Penguatan juga terjadi pada emiten milik Prajogo Pangestu, BRPT seiring dengan anak usahanya PT Barito Renewables Energy (BREN) yang akan perdana melantai di bursa pada hari ini, Senin (9/10/2023). Melantainya BREN akan menjadi sentimen positif untuk BRPT, sebab anak usahanya akan mendapatkan penambahan modal yang berpotensi meningkatkan kinerja konsolidasi perseroan.
Dari pasar mata uang, rupiah ambruk 1% pada pekan lalu. Pelemahan rupiah dalam pekan kemarin, melanjutkan penurunan dari empatpekan sebelumnya. Ambruknya rupiah juga telah terlihat dari terkoreksinya dalam lima bulan terakhir. Rupiah telah terkoreksi 19 pekan, menguat hanya 3 pekan, dan 1 pekan tidak mengalami perubahan sejak Mei 2023.
Dilansir dari Refinitiv, rupiah ditutup di angka Rp15.605/US$ atau melemah 0,03% terhadap dolar AS per akhir pekan lalu (6/10). Reli bearish rupiah terjadi sejak Mei 2023 yang konsisten terdepresiasi 5 bulan berturut-turut (1 Mei-6 Oktober 2023), sebesar 6,4%.
Posisi tersebut adalah yang terendah sejak 6 Januari 2023 atau dalam sembilan bulan terakhir. Artinya, posisi rupiah hampir menjadi yang terburuk sepanjang tahun ini.

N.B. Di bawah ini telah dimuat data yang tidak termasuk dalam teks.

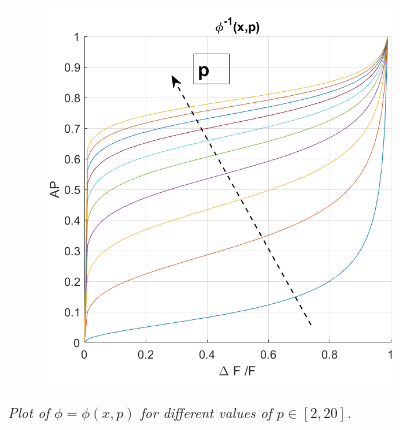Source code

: \documentclass[12pt, a4paper]{report}
\begin{document}
\begin{figure}[H]
\begin{minipage}{\linewidth}
\begin{minipage}{0.45\linewidth}
\begin{figure}[H]
			\end{figure}
		\end{minipage}
		\hspace{0.05\linewidth}
		\begin{minipage}{0.45\linewidth}
			\begin{figure}[H]
				\includegraphics[width=\linewidth]{phi_inv.png}
				
			\end{figure}
		\end{minipage}
		
	\end{minipage}
	\caption{\textit{Plot of $\phi = \phi (x,p)$ for different values of $p \in [2,20]$.}}
	\label{phi}
\end{figure}
\end{document}
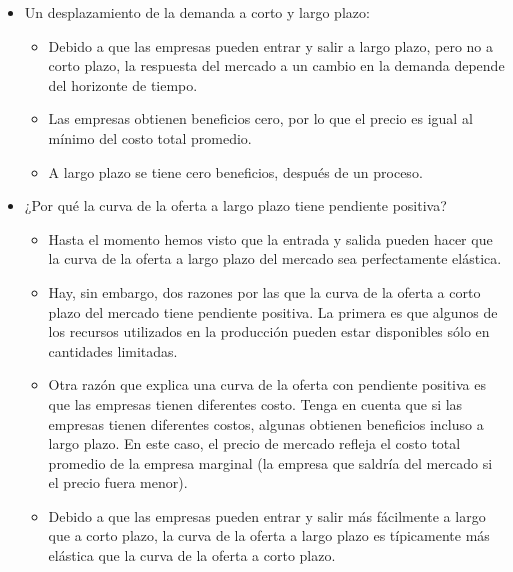 \documentclass{article}
\begin{document}
\begin{itemize}
    \item Un desplazamiento de la demanda a corto y largo plazo:
        \begin{itemize}
            \item Debido a que las empresas pueden entrar y salir a largo plazo, pero no a corto plazo, la respuesta del mercado a un cambio en la demanda depende del horizonte de tiempo.
            \item  Las empresas obtienen beneficios cero, por lo que el precio es igual al mínimo del costo total promedio.
            \item A largo plazo se tiene cero beneficios, después de un proceso.
        \end{itemize}
    
    \item ¿Por qué la curva de la oferta a largo plazo tiene pendiente positiva?
        \begin{itemize}
            \item Hasta el momento hemos visto que la entrada y salida pueden hacer que la curva de la oferta a largo plazo del mercado sea perfectamente elástica.
            \item Hay, sin embargo, dos razones por las que la curva de la oferta a corto plazo del mercado tiene pendiente positiva. La primera es que algunos de los recursos utilizados en la producción pueden estar disponibles sólo en cantidades limitadas.
            \item Otra razón que explica una curva de la oferta con pendiente positiva es que las empresas tienen diferentes costo. Tenga en cuenta que si las empresas tienen diferentes costos, algunas obtienen beneficios incluso a largo plazo. En este caso, el precio de mercado refleja el costo total promedio de la empresa marginal (la empresa que saldría del mercado si el precio fuera menor).
            \item Debido a que las empresas pueden entrar y salir más fácilmente a largo que a corto plazo, la curva de la oferta a largo plazo es típicamente más elástica que la curva de la oferta a corto plazo.
        \end{itemize}
\end{itemize}
\end{document}
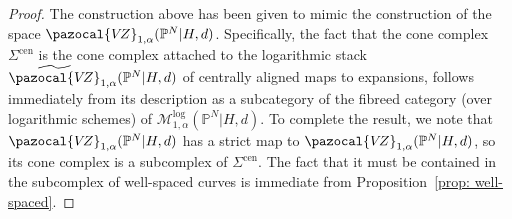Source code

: \documentclass[11pt]{amsart}
\newcommand{\VZ}{\pazocal{V\!Z}}
\theoremstyle{definition}
\theoremstyle{definition}
\begin{document}
\begin{proof}
The construction above has been given to mimic the construction of the space $
\VZ_{1,\alpha}(\mathbb P^N|H,d)$. Specifically, the fact that the cone complex $\Sigma^{\mathrm{cen}}$ is the cone complex attached to the logarithmic stack $\widetilde{\VZ}_{1,\alpha}(\mathbb P^N|H,d)$ of centrally aligned maps to expansions, follows immediately from its description as a subcategory of the fibreed category (over logarithmic schemes) of $\mathcal M^{\mathrm{log}}_{1,\alpha}(\mathbb P^N|H,d)$. To complete the result, we note that $
\VZ_{1,\alpha}(\mathbb P^N|H,d)$ has a strict map to $
\VZ_{1,\alpha}(\mathbb P^N|H,d)$, so its cone complex is a subcomplex of $\Sigma^{\mathrm{cen}}$. The fact that it must be contained in the subcomplex of well-spaced curves is immediate from Proposition~\ref{prop: well-spaced}.
\end{proof}
\end{document}
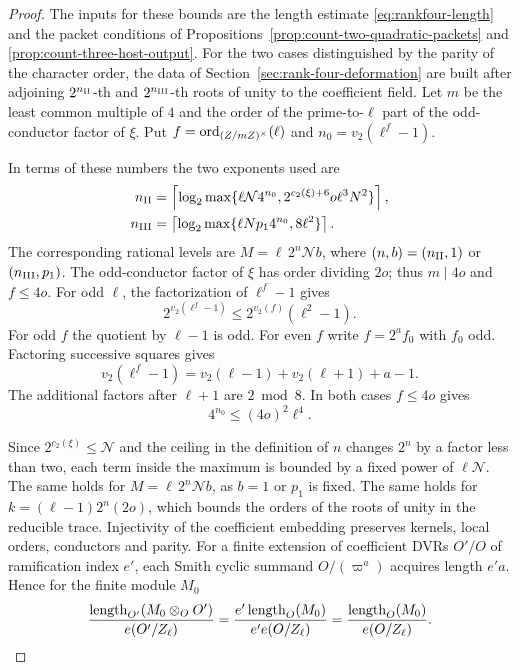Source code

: \begin{proof}

The inputs for these bounds are the length estimate
\eqref{eq:rankfour-length} and the packet conditions of
Propositions~\ref{prop:count-two-quadratic-packets}
and \ref{prop:count-three-host-output}.
For the two cases distinguished by the parity of the character order,
the data of Section~\ref{sec:rank-four-deformation}
are built after adjoining \(2^{n_{\rm II}}\)-th and
\(2^{n_{\rm III}}\)-th roots of unity to the coefficient field.
Let \(m\) be the least common multiple of \(4\) and the order
of the prime-to-\(\ell\) part of the odd-conductor factor of
\(\xi\). Put \(f=\operatorname{ord}_{(Z/mZ)^\times}(\ell)\)
and \(n_0=v_2(\ell^f-1)\).

In terms of these numbers the two
exponents used are
\begin{equation}\label{eq:ordinary-dyadic-exponents}
\begin{split}
 n_{\rm II}&=\left\lceil\log_2\max\{\ell\mathcal N4^{n_0},
             2^{c_2(\xi)+6}o\ell^3N^2\}\right\rceil,\\
 n_{\rm III}&=\left\lceil\log_2\max\{\ell Np_14^{n_0},
             8\ell^2\}\right\rceil .
\end{split}
\end{equation}
The corresponding rational levels are \(M=\ell\,2^n\mathcal N b\),
where \((n,b)=(n_{\rm II},1)\) or \((n_{\rm III},p_1)\).
The odd-conductor factor of \(\xi\) has order dividing \(2o\);
thus \(m\mid4o\) and \(f\le4o\). For odd \(\ell\), the
factorization of \(\ell^f-1\) gives
\[
 2^{v_2(\ell^f-1)}\le 2^{v_2(f)}(\ell^2-1).
\]
For odd \(f\) the quotient by \(\ell-1\) is odd.
For even \(f\) write \(f=2^af_0\) with \(f_0\) odd. Factoring
successive squares gives
\[
 v_2(\ell^f-1)=v_2(\ell-1)+v_2(\ell+1)+a-1.
\]
The additional factors after \(\ell+1\) are \(2\bmod8\).
In both cases \(f\le4o\) gives
\[
 4^{n_0}\le(4o)^2\ell^4.
\]

Since
\(2^{c_2(\xi)}\le\mathcal N\) and the ceiling in the
definition of \(n\) changes \(2^n\) by a factor less than two,
each term inside the maximum is bounded by a fixed
power of \(\ell\mathcal N\). The same holds for
\(M=\ell\,2^n\mathcal N b\), as \(b=1\) or \(p_1\) is fixed. The same
holds for \(k=(\ell-1)2^n(2o)\), which bounds the orders of the
roots of unity in the reducible trace. Injectivity of the
coefficient embedding preserves kernels, local orders,
conductors and parity. For a finite extension of coefficient DVRs \(O'/O\) of ramification index \(e'\), each Smith cyclic summand \(O/(\varpi^a)\) acquires length \(e'a\). Hence for the finite module \(M_0\)
\[
 \frac{\operatorname{length}_{O'}(M_0\otimes_O O')}{e(O'/Z_\ell)}
 =\frac{e'\operatorname{length}_O(M_0)}{e' e(O/Z_\ell)}
 =\frac{\operatorname{length}_O(M_0)}{e(O/Z_\ell)} .
\]


\end{proof}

Pelemahan rupiah disebabkan perkasanya dolar Amerika Serikat (AS) dan lonjakan imbal hasil US Treasury. keduanya naik karena pasar berekspektasi bank sentral AS The Federal Reserve (The Fed) akan mempertahankan kebijakan hawkishnya.

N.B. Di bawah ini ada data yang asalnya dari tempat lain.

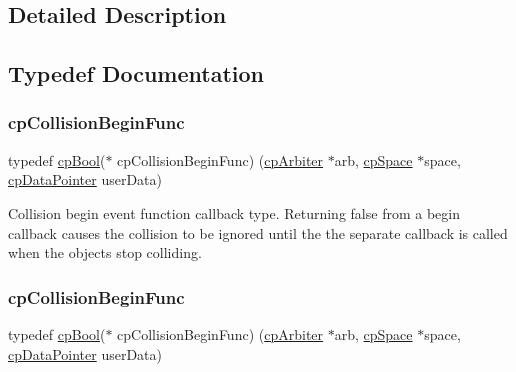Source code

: \subsection{Detailed Description}


\subsection{Typedef Documentation}
\mbox{\label{group__cpSpace_ga3134f145bfc7ca4ef69b350978c26a5a}} 
\subsubsection{\texorpdfstring{cp\+Collision\+Begin\+Func}{cpCollisionBeginFunc}\hspace{0.1cm}{\footnotesize\ttfamily [1/2]}}
{\footnotesize\ttfamily typedef \hyperlink{group__basicTypes_gabc5e752c48f3449ca26ef413ecbd647e}{cp\+Bool}($\ast$ cp\+Collision\+Begin\+Func) (\hyperlink{structcpArbiter}{cp\+Arbiter} $\ast$arb, \hyperlink{structcpSpace}{cp\+Space} $\ast$space, \hyperlink{group__basicTypes_ga2ac2c3c31e21893941f9e4f8ee279447}{cp\+Data\+Pointer} user\+Data)}

Collision begin event function callback type. Returning false from a begin callback causes the collision to be ignored until the the separate callback is called when the objects stop colliding. \mbox{\label{group__cpSpace_ga3134f145bfc7ca4ef69b350978c26a5a}} 
\subsubsection{\texorpdfstring{cp\+Collision\+Begin\+Func}{cpCollisionBeginFunc}\hspace{0.1cm}{\footnotesize\ttfamily [2/2]}}
{\footnotesize\ttfamily typedef \hyperlink{group__basicTypes_gabc5e752c48f3449ca26ef413ecbd647e}{cp\+Bool}($\ast$ cp\+Collision\+Begin\+Func) (\hyperlink{structcpArbiter}{cp\+Arbiter} $\ast$arb, \hyperlink{structcpSpace}{cp\+Space} $\ast$space, \hyperlink{group__basicTypes_ga2ac2c3c31e21893941f9e4f8ee279447}{cp\+Data\+Pointer} user\+Data)}

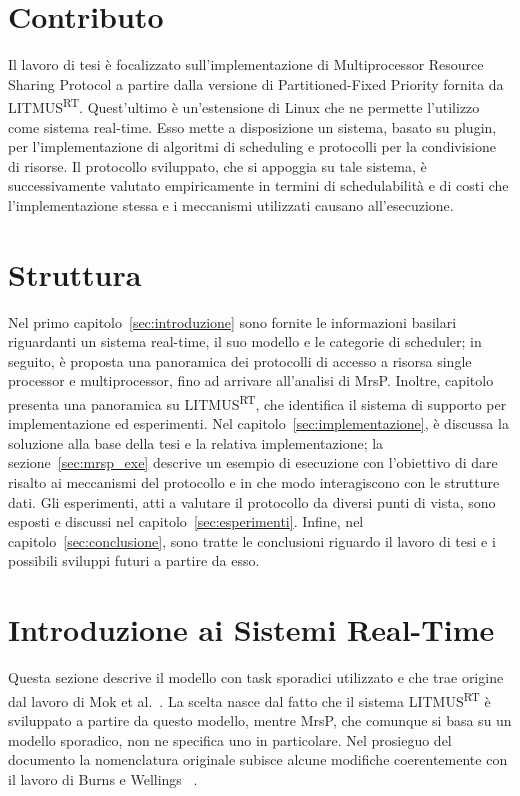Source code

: \section{Contributo}
\label{sec:intro.contributo}

Il lavoro di tesi è focalizzato sull'implementazione di Multiprocessor Resource Sharing Protocol a partire dalla versione di Partitioned-Fixed Priority fornita da LITMUS\textsuperscript{RT}. Quest'ultimo è un'estensione di Linux che ne permette l'utilizzo come sistema real-time. Esso mette a disposizione un sistema, basato su plugin, per l'implementazione di algoritmi di scheduling e protocolli per la condivisione di risorse. Il protocollo sviluppato, che si appoggia su tale sistema, è successivamente valutato empiricamente in termini di schedulabilità e di costi che l'implementazione stessa e i meccanismi utilizzati causano all'esecuzione.

\section{Struttura}
\label{sec:intro.struct}

Nel primo capitolo~\ref{sec:introduzione} sono fornite le informazioni basilari riguardanti un sistema real-time, il suo modello e le categorie di scheduler; in seguito, è proposta una panoramica dei protocolli di accesso a risorsa single processor e multiprocessor, fino ad arrivare all'analisi di MrsP. Inoltre, capitolo presenta una panoramica su LITMUS\textsuperscript{RT}, che identifica il sistema di supporto per implementazione ed esperimenti. Nel capitolo~\ref{sec:implementazione}, è discussa la soluzione alla base della tesi e la relativa implementazione; la sezione~\ref{sec:mrsp_exe} descrive un esempio di esecuzione con l'obiettivo di dare risalto ai meccanismi del protocollo e in che modo interagiscono con le strutture dati. Gli esperimenti, atti a valutare il protocollo da diversi punti di vista, sono esposti e discussi nel capitolo~\ref{sec:esperimenti}. Infine, nel capitolo~\ref{sec:conclusione}, sono tratte le conclusioni riguardo il lavoro di tesi e i possibili sviluppi futuri a partire da esso.

\section{Introduzione ai Sistemi Real-Time}
\label{sec:overviewRTS}

Questa sezione descrive il modello con task sporadici utilizzato e che trae origine dal lavoro di Mok et al.~\cite{Sha:2004:RTS:1028913.1028959}. La scelta nasce dal fatto che il sistema LITMUS\textsuperscript{RT} è sviluppato a partire da questo modello, mentre MrsP, che comunque si basa su un modello sporadico, non ne specifica uno in particolare. Nel prosieguo del documento la nomenclatura originale subisce alcune modifiche coerentemente con il lavoro di Burns e Wellings ~\cite{Burns:2013:SCM:2547348.2547350}.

Ekspektasi tersebut menjadikan mata uang dolar AS terus terapresiasi yang terlihat dari indeks DXY. Hal ini menyebabkan terjadinya dana asing keluar untuk mengamankan dari ketidakpastian mata uang serta mencari tempat berinvestasi yang relatif lebih menguntungkan, mengingat selisih imbal hasil obligasi AS yang lebih dikenal bebas risiko lebih tinggi.

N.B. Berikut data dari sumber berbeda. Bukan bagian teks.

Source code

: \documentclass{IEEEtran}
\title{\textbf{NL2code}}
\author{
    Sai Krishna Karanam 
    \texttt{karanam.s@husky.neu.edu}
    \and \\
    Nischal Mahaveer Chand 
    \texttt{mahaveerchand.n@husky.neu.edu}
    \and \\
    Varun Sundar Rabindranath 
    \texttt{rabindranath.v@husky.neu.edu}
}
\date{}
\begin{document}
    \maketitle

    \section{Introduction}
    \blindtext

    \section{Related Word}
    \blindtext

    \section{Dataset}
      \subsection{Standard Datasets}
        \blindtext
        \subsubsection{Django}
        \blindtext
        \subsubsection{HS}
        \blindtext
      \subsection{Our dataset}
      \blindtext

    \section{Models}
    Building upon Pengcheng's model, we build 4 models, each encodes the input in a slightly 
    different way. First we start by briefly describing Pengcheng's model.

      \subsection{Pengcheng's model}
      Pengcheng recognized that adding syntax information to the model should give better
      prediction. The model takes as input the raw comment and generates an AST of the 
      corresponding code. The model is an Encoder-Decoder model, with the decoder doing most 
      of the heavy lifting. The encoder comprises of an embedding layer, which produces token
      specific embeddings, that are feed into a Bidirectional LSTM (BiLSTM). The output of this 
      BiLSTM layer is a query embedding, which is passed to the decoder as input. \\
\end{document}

Imbal hasil atau yield obligasi Indonesia 10 tahun mengalami penurunan pada penutupan hari terakhir perdagangan pekan lalu. Yield menurun menjadi 7,008% dibanding hari sebelumnya yang berada di 7,035%.
Namun, secara keseluruhan, imbal hasil terbang 98 bps pada pekan lalu menjadi 7,008%. Imbal hasil SBN tenor 10 tahun juga masih bergerak di level tertingginya dalam 10 bulan.
Yield berlawanan arah dari harga, sehingga naiknya yield menunjukkan harga obligasi yang sedang turun demikian juga sebaliknya. Satuan penghitungan basis poin setara dengan 1/100 dari 1%. Ketika yield turun, mengindikasikan investor sedang membeli SBN.